This is the first of five programming assignments in a semester-long CS-1-like course named DNA to introduce students to programming within the context of genomics. This assignment requests a Python program to perform an introductory analysis of a "snip" of DNA that includes some upstream (intergenic) sequence and the beginning (but not all) of a gene (genic sequence). A "Starter Kit" includes a template of a Python source file that shows, by example, good introductory and inline documentation, the use of good (camelCase) variable names, and a healthy dose of print statements that produce meaningful and neat output.
Explore alternate solutions for obtaining a reverse complement sequence, in particular, the str.maketrans() and translate() utilities. Regularly allocate time in your class sessions to bring in colleagues, in particular, a biologist who can talk (briefly) of the beauty of DNA. Use a "flipped classroom" where students watch lectures before/after class in order to maximize the amount of hands-on Python play. For example, (a) require students to watch lectures on biological topics (cf. Udacity's 'Tales of the Genome' MOOC) outside of class; and (b) leverage programming practice sites for student practice outside of class (cf. codecademy's Python course).
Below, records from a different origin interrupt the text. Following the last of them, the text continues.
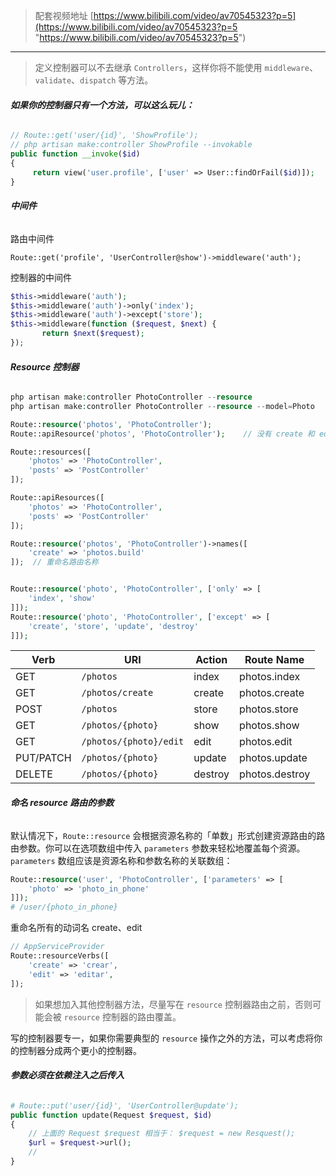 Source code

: > 配套视频地址 [https://www.bilibili.com/video/av70545323?p=5](https://www.bilibili.com/video/av70545323?p=5 "https://www.bilibili.com/video/av70545323?p=5")

----

> 定义控制器可以不去继承 `Controllers`，这样你将不能使用  `middleware`、` validate`、`dispatch` 等方法。

###### **如果你的控制器只有一个方法，可以这么玩儿：**

```php
// Route::get('user/{id}', 'ShowProfile');
// php artisan make:controller ShowProfile --invokable
public function __invoke($id)
{
     return view('user.profile', ['user' => User::findOrFail($id)]);
}
```

###### **中间件**

路由中间件

`Route::get('profile', 'UserController@show')->middleware('auth');`

控制器的中间件

```php
$this->middleware('auth');
$this->middleware('auth')->only('index');
$this->middleware('auth')->except('store');
$this->middleware(function ($request, $next) {
       return $next($request);
});
```

###### **Resource 控制器**

```php
php artisan make:controller PhotoController --resource
php artisan make:controller PhotoController --resource --model=Photo

Route::resource('photos', 'PhotoController');
Route::apiResource('photos', 'PhotoController');    // 没有 create 和 edit

Route::resources([
    'photos' => 'PhotoController',
    'posts' => 'PostController'
]);

Route::apiResources([
    'photos' => 'PhotoController',
    'posts' => 'PostController'
]);

Route::resource('photos', 'PhotoController')->names([
    'create' => 'photos.build'
]);  // 重命名路由名称


Route::resource('photo', 'PhotoController', ['only' => [
    'index', 'show'
]]);
Route::resource('photo', 'PhotoController', ['except' => [
    'create', 'store', 'update', 'destroy'
]]);
```

| Verb      | URI                    | Action  | Route Name     |
| --------- | ---------------------- | ------- | -------------- |
| GET       | `/photos`              | index   | photos.index   |
| GET       | `/photos/create`       | create  | photos.create  |
| POST      | `/photos`              | store   | photos.store   |
| GET       | `/photos/{photo}`      | show    | photos.show    |
| GET       | `/photos/{photo}/edit` | edit    | photos.edit    |
| PUT/PATCH | `/photos/{photo}`      | update  | photos.update  |
| DELETE    | `/photos/{photo}`      | destroy | photos.destroy |


###### **命名 resource 路由的参数**

默认情况下，`Route::resource` 会根据资源名称的「单数」形式创建资源路由的路由参数。你可以在选项数组中传入 `parameters` 参数来轻松地覆盖每个资源。`parameters` 数组应该是资源名称和参数名称的关联数组：

```php
Route::resource('user', 'PhotoController', ['parameters' => [
    'photo' => 'photo_in_phone'
]]);
# /user/{photo_in_phone}
```

重命名所有的动词名 create、edit

```php
// AppServiceProvider
Route::resourceVerbs([
    'create' => 'crear',
    'edit' => 'editar',
]);
```

> 如果想加入其他控制器方法，尽量写在 `resource` 控制器路由之前，否则可能会被 `resource` 控制器的路由覆盖。

写的控制器要专一，如果你需要典型的 `resource` 操作之外的方法，可以考虑将你的控制器分成两个更小的控制器。  

###### **参数必须在依赖注入之后传入**

```php
# Route::put('user/{id}', 'UserController@update');
public function update(Request $request, $id)
{
    // 上面的 Request $request 相当于： $request = new Resquest();
    $url = $request->url();
    //
}
```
We live in a post-genomic world where strings of sequenced DNA are the starting point for discovery from basic research to personalized medicine. In addition to interdisciplinary connections with the life sciences, programming concepts include string indexing, finding substrings, slicing pieces of strings and storing partial solutions, flipping between cases of strings, joining and reversing strings, counting characters within a string, and translating nucleotides between strands of DNA.